Task directions: Would you please copy every line from the records that contains the word "When"?

Exercise materials:

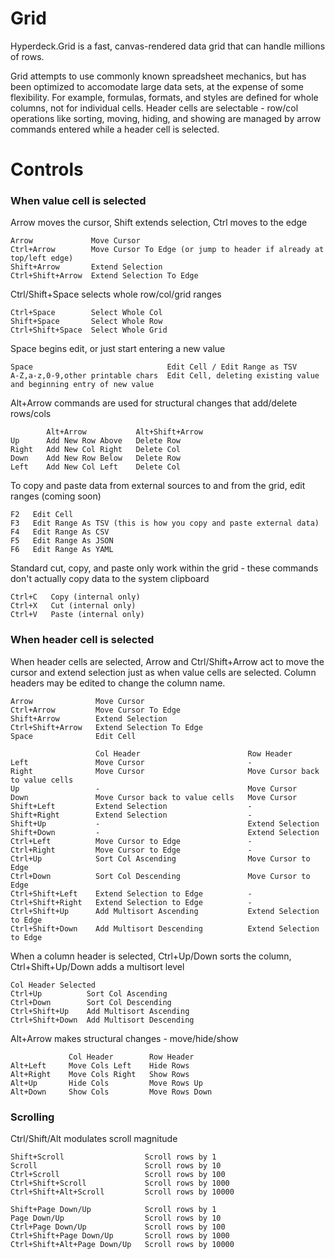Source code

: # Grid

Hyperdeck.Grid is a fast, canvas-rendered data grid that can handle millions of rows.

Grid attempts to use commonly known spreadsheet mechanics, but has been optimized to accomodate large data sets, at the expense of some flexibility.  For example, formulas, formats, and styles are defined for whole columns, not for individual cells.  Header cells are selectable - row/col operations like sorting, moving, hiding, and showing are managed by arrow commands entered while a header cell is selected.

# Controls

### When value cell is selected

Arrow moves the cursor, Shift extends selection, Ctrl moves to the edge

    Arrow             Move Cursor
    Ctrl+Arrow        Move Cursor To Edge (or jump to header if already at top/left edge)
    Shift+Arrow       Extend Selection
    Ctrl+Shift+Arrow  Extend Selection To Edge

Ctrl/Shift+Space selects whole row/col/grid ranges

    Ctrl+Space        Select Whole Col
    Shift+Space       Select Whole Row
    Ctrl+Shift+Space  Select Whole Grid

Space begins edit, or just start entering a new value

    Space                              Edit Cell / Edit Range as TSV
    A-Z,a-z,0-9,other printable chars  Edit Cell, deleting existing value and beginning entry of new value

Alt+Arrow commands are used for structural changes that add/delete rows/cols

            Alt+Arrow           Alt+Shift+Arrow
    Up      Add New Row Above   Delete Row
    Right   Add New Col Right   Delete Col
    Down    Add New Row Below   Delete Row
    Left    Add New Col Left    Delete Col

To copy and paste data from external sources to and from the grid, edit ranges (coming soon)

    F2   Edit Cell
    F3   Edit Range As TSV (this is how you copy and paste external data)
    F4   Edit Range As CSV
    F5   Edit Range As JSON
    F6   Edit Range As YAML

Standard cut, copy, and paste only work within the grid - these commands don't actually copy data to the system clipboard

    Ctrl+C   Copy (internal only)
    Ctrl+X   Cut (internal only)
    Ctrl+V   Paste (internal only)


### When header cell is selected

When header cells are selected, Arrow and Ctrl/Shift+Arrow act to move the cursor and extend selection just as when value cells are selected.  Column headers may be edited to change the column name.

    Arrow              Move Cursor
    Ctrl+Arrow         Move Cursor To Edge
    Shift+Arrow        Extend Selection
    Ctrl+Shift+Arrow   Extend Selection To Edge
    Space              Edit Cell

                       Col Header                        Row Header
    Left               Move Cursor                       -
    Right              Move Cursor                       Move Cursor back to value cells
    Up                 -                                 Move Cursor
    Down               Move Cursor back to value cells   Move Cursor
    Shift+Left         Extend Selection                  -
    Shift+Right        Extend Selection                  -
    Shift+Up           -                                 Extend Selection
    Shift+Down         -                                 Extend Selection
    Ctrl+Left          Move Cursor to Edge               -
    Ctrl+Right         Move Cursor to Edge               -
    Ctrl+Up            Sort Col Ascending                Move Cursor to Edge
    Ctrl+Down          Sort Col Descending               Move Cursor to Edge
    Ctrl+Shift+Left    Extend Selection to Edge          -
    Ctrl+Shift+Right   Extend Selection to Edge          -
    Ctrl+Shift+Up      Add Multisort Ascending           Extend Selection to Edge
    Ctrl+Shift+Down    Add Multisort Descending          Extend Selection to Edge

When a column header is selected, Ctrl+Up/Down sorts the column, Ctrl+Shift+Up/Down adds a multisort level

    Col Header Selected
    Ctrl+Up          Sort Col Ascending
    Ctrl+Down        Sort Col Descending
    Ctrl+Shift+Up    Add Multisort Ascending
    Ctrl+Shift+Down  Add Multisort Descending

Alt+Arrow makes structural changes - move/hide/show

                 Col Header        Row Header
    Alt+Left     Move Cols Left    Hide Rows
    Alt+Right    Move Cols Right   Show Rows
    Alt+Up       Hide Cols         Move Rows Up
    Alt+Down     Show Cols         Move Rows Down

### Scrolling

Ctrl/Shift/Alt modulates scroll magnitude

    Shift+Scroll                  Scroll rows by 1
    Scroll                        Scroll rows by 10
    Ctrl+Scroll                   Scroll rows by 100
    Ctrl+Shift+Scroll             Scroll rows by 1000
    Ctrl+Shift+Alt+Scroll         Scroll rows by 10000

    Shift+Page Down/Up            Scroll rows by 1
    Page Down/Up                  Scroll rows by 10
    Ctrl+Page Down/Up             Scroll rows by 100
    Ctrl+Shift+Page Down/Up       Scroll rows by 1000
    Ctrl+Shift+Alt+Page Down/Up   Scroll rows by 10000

Result of the exercise:
### When value cell is selected
### When header cell is selected
When header cells are selected, Arrow and Ctrl/Shift+Arrow act to move the cursor and extend selection just as when value cells are selected.  Column headers may be edited to change the column name.
When a column header is selected, Ctrl+Up/Down sorts the column, Ctrl+Shift+Up/Down adds a multisort level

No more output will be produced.